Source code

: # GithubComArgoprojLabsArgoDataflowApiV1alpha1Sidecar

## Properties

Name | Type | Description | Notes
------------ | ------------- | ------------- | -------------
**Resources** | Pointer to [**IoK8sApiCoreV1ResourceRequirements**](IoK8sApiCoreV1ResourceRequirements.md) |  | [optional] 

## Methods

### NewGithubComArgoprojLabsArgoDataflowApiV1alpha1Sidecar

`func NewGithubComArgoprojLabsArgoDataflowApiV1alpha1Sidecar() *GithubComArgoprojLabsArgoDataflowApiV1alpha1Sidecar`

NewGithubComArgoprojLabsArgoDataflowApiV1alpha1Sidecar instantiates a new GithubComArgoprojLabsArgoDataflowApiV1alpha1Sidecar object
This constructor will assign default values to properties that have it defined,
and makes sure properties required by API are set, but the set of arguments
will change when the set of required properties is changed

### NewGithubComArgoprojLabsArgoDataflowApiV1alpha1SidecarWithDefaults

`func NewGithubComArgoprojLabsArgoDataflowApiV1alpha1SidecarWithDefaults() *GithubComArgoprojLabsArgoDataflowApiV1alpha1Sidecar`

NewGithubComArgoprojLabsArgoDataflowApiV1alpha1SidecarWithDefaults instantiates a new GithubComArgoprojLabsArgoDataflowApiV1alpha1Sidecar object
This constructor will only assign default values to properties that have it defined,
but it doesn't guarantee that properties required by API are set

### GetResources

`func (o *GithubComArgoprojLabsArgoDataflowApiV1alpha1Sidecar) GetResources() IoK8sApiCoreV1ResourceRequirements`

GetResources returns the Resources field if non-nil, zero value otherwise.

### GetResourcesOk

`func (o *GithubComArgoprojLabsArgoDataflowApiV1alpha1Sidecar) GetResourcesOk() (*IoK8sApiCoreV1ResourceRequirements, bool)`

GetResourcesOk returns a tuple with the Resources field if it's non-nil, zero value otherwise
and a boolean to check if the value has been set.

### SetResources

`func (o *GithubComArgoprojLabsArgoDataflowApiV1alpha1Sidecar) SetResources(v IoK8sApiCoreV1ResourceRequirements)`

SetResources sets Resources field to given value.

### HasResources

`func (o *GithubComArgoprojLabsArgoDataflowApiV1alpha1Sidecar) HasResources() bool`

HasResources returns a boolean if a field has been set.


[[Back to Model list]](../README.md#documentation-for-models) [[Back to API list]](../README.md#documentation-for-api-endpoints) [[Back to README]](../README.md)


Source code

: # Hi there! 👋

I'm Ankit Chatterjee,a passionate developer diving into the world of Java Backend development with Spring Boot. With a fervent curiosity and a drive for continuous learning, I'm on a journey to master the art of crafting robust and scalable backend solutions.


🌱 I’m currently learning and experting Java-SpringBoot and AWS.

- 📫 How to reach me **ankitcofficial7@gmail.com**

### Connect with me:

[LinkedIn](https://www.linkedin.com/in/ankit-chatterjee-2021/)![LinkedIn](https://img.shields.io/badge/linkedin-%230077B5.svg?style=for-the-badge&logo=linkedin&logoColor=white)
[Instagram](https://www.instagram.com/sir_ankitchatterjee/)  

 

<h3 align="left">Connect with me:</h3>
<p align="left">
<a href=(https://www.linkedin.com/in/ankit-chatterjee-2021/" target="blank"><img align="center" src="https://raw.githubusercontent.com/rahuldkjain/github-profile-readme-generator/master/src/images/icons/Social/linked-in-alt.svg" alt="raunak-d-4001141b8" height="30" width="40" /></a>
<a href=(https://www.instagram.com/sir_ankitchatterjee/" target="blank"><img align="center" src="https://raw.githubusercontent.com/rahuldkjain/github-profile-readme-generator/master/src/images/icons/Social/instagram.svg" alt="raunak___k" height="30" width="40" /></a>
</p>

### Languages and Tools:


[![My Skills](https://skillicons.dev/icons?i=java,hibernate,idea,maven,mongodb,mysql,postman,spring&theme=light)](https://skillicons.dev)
-- -- --
Task objective >> The expected answer is an exact copy of the lines above, beginning at the line with "### HasResources" and ending at the line with "### Languages and", with both ends in.

Solution to the exercise >>
### HasResources

`func (o *GithubComArgoprojLabsArgoDataflowApiV1alpha1Sidecar) HasResources() bool`

HasResources returns a boolean if a field has been set.


[[Back to Model list]](../README.md#documentation-for-models) [[Back to API list]](../README.md#documentation-for-api-endpoints) [[Back to README]](../README.md)


Source code

: # Hi there! 👋

I'm Ankit Chatterjee,a passionate developer diving into the world of Java Backend development with Spring Boot. With a fervent curiosity and a drive for continuous learning, I'm on a journey to master the art of crafting robust and scalable backend solutions.


🌱 I’m currently learning and experting Java-SpringBoot and AWS.

- 📫 How to reach me **ankitcofficial7@gmail.com**

### Connect with me:

[LinkedIn](https://www.linkedin.com/in/ankit-chatterjee-2021/)![LinkedIn](https://img.shields.io/badge/linkedin-%230077B5.svg?style=for-the-badge&logo=linkedin&logoColor=white)
[Instagram](https://www.instagram.com/sir_ankitchatterjee/)  

 

<h3 align="left">Connect with me:</h3>
<p align="left">
<a href=(https://www.linkedin.com/in/ankit-chatterjee-2021/" target="blank"><img align="center" src="https://raw.githubusercontent.com/rahuldkjain/github-profile-readme-generator/master/src/images/icons/Social/linked-in-alt.svg" alt="raunak-d-4001141b8" height="30" width="40" /></a>
<a href=(https://www.instagram.com/sir_ankitchatterjee/" target="blank"><img align="center" src="https://raw.githubusercontent.com/rahuldkjain/github-profile-readme-generator/master/src/images/icons/Social/instagram.svg" alt="raunak___k" height="30" width="40" /></a>
</p>

### Languages and Tools:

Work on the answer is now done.